Additionally, you could use as well debug.FreeOSMemory() to force a GC cycle. This might evidence where is the leak as well (however the memory allocated at C-level is not over the control of the GC)

h2non commented 9 years ago

@JorgeRdg How many requests and image size are you processing to increase the memory in that way?

JorgeRdg commented 9 years ago

I'll try debugging some time later. Thanks for the tools!

It happens with all the requests I do, but to give you an example, my last try was with a 577x2000 JPG downsized to 433x1500 (original image is 370 KB).

My [superb] method of testing is just repeatedly pressing ctrl+f5 in Chrome to my localhost ;)

On Wed, Apr 8, 2015 at 6:55 PM, Tomás Aparicio notifications@github.com wrote:

@JorgeRdg https://github.com/JorgeRdg How many requests and image size are you processing to increase the memory in that way?

— Reply to this email directly or view it on GitHub https://github.com/DAddYE/vips/issues/18#issuecomment-90987836.

lovell commented 9 years ago

@JorgeRdg Which version of libvips are you using? There are a few known leaks before 7.42.2.

JorgeRdg commented 9 years ago

vips 7.38.5! Whenever I have time I'll try updating the version ;)

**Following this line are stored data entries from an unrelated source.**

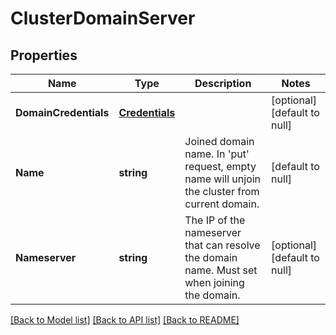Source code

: # ClusterDomainServer

## Properties
Name | Type | Description | Notes
------------ | ------------- | ------------- | -------------
**DomainCredentials** | [**Credentials**](credentials.md) |  | [optional] [default to null]
**Name** | **string** | Joined domain name. In &#39;put&#39; request, empty name will unjoin the cluster from current domain.  | [default to null]
**Nameserver** | **string** | The IP of the nameserver that can resolve the domain name. Must set when joining the domain.  | [optional] [default to null]

[[Back to Model list]](../README.md#documentation-for-models) [[Back to API list]](../README.md#documentation-for-api-endpoints) [[Back to README]](../README.md)


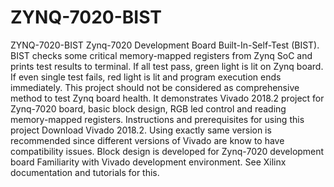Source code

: # ZYNQ-7020-BIST
ZYNQ-7020-BIST Zynq-7020 Development Board Built-In-Self-Test (BIST). BIST checks some critical memory-mapped registers from Zynq SoC and prints test results to terminal. If all test pass, green light is lit on Zynq board. If even single test fails, red light is lit and program execution ends immediately.  This project should not be considered as comprehensive method to test Zynq board health. It demonstrates Vivado 2018.2 project for Zynq-7020 board, basic block design, RGB led control and reading memory-mapped registers.  Instructions and prerequisites for using this project  Download Vivado 2018.2. Using exactly same version is recommended since different versions of Vivado are know to have compatibility issues. Block design is developed for Zynq-7020 development board Familiarity with Vivado development environment. See Xilinx documentation and tutorials for this.
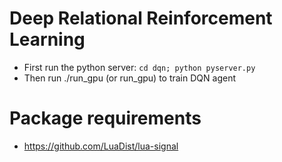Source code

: # Deep Relational Reinforcement Learning
- First run the python server: `cd dqn; python pyserver.py`
- Then run ./run_gpu (or run_gpu) to train DQN agent

# Package requirements
- https://github.com/LuaDist/lua-signal
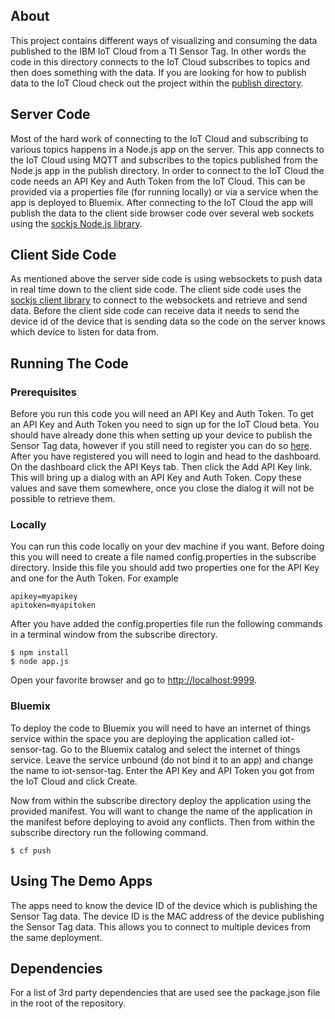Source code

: ## About
This project contains different ways of visualizing and consuming the data published to 
the IBM IoT Cloud from a TI Sensor Tag.  In other words the code in this directory connects to the IoT Cloud
subscribes to topics and then does something with the data.  If you are looking for how to publish data to the IoT
Cloud check out the project within the 
[publish directory](https://github.com/IBM-Bluemix/iot-sensor-tag/tree/master/publish).

## Server Code
Most of the hard work of connecting to the IoT Cloud and subscribing to various topics happens in a Node.js
app on the server.  This app connects to the IoT Cloud using MQTT and subscribes to the topics published
from the Node.js app in the publish directory.  In order to connect to the IoT Cloud the code needs an API Key
and Auth Token from the IoT Cloud.  This can be provided via a properties file (for running locally) or via
a service when the app is deployed to Bluemix.  After connecting to the IoT Cloud the app will publish the data 
to the client side browser code over several web sockets using 
the [sockjs Node.js library](https://github.com/sockjs/sockjs-node).

## Client Side Code
As mentioned above the server side code is using websockets to push data in 
real time down to the client side code.  The client side code uses the 
[sockjs client library](https://github.com/sockjs/sockjs-client) to connect to the websockets and retrieve and 
send data.  Before the client side code can receive data it needs to send the device id of the device that
is sending data so the code on the server knows which device to listen for data from.

## Running The Code

### Prerequisites
Before you run this code you will need an API Key and Auth Token.  To get an API Key and Auth Token you need
to sign up for the IoT Cloud beta.  You should have already done this when setting up your device to publish
the Sensor Tag data, however if you still need to register you can do so [here](https://internetofthings.ibmcloud.com/#/).
After you have registered you will need to login and head to the dashboard.  On the dashboard click the 
API Keys tab.  Then click the Add API Key link.  This will bring up a dialog with an API Key and Auth
Token.  Copy these values and save them somewhere, once you close the dialog it will not be possible to 
retrieve them.

### Locally
You can run this code locally on your dev machine if you want.  Before doing this you will need to create a file
named config.properties in the subscribe directory.  Inside this file you should add two properties one for the API Key
and one for the Auth Token.  For example

    apikey=myapikey
    apitoken=myapitoken

After you have added the config.properties file run the following commands in a terminal window from the subscribe
directory.
    
    $ npm install
    $ node app.js

Open your favorite browser and go to [http://localhost:9999](http://localhost:9999).

### Bluemix
To deploy the code to Bluemix you will need to have an internet of things service within the space you are
deploying the application called iot-sensor-tag.  Go to the Bluemix catalog and select the 
internet of things service.  Leave the service unbound (do not bind it to an app) and change the name to 
iot-sensor-tag.  Enter the API Key and API Token you got from the IoT Cloud and click Create.

Now from within the subscribe directory deploy the application using the provided manifest.  You will want to
change the name of the application in the manifest before deploying to avoid any conflicts.  Then from
within the subscribe directory run the following command.

    $ cf push

## Using The Demo Apps
The apps need to know the device ID of the device which is publishing the Sensor Tag data.  The device ID
is the MAC address of the device publishing the Sensor Tag data.  This allows
you to connect to multiple devices from the same deployment.

## Dependencies
For a list of 3rd party dependencies that are used see the package.json file
in the root of the repository.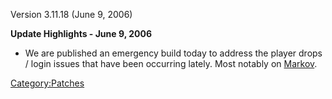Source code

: Version 3.11.18 (June 9, 2006)

**Update Highlights - June 9, 2006**

- We are published an emergency build today to address the player
  drops / login issues that have been occurring lately. Most notably
  on [Markov](Markov.md "wikilink").

[Category:Patches](Category:Patches.md "wikilink")
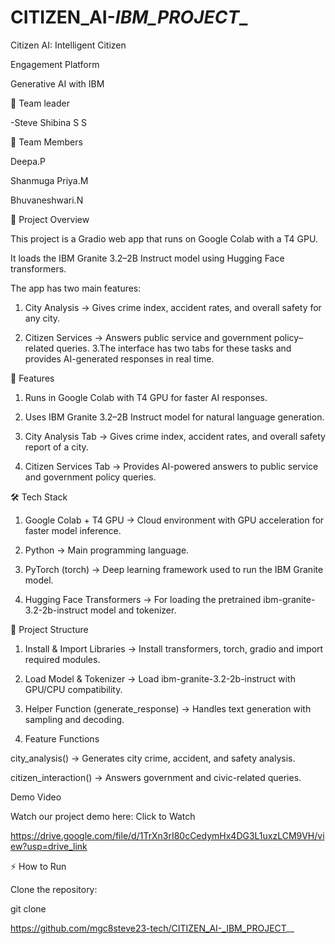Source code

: # CITIZEN_AI-_IBM_PROJECT__

Citizen AI: Intelligent Citizen

Engagement Platform

Generative AI with IBM

👥 Team leader

-Steve Shibina S S

👥 Team Members

Deepa.P

Shanmuga Priya.M 

Bhuvaneshwari.N 

📌 Project Overview

This project is a Gradio web app that runs on Google Colab with a T4 GPU.

It loads the IBM Granite 3.2–2B Instruct model using Hugging Face transformers.

The app has two main features:

1. City Analysis → Gives crime index, accident rates, and overall safety for any city.


2. Citizen Services → Answers public service and government policy–related queries.
3.The interface has two tabs for these tasks and provides AI-generated responses in real time.


🚀 Features

1. Runs in Google Colab with T4 GPU for faster AI responses.


2. Uses IBM Granite 3.2–2B Instruct model for natural language generation.


3. City Analysis Tab → Gives crime index, accident rates, and overall safety report of a city.


4. Citizen Services Tab → Provides AI-powered answers to public service and government policy queries.

🛠️ Tech Stack

1. Google Colab + T4 GPU → Cloud environment with GPU acceleration for faster model inference.


2. Python → Main programming language.


3. PyTorch (torch) → Deep learning framework used to run the IBM Granite model.


4. Hugging Face Transformers → For loading the pretrained ibm-granite-3.2-2b-instruct model and tokenizer.

📂 Project Structure

1. Install & Import Libraries → Install transformers, torch, gradio and import required modules.


2. Load Model & Tokenizer → Load ibm-granite-3.2-2b-instruct with GPU/CPU compatibility.


3. Helper Function (generate_response) → Handles text generation with sampling and decoding.


4. Feature Functions

city_analysis() → Generates city crime, accident, and safety analysis.

citizen_interaction() → Answers government and civic-related queries.



Demo Video

Watch our project demo here: Click to Watch 

https://drive.google.com/file/d/1TrXn3rI80cCedymHx4DG3L1uxzLCM9VH/view?usp=drive_link

⚡ How to Run

Clone the repository:

git clone 

https://github.com/mgc8steve23-tech/CITIZEN_AI-_IBM_PROJECT__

On Wed, Apr 8, 2015 at 7:25 PM, Lovell Fuller notifications@github.com wrote:

@JorgeRdg https://github.com/JorgeRdg Which version of libvips are you using? There are a few known leaks before 7.42.2.

— Reply to this email directly or view it on GitHub https://github.com/DAddYE/vips/issues/18#issuecomment-90995390.

h2non commented 9 years ago

@JorgeRdg @lovell I've just made some benchmark tests with memory profiling and there's a memory leak definitely at C-level. The virtual memory is increasing exponentially. I'm using 7.42.3

According to Go memory stats, the allocated memory in the stack is almost always lower than 250KB and the heap memory at Go system process is always under 5MB, and the sum of the total allocated memory in the whole process during the time is the same as the sum of the virtual memory required by the process (>100MB in my case).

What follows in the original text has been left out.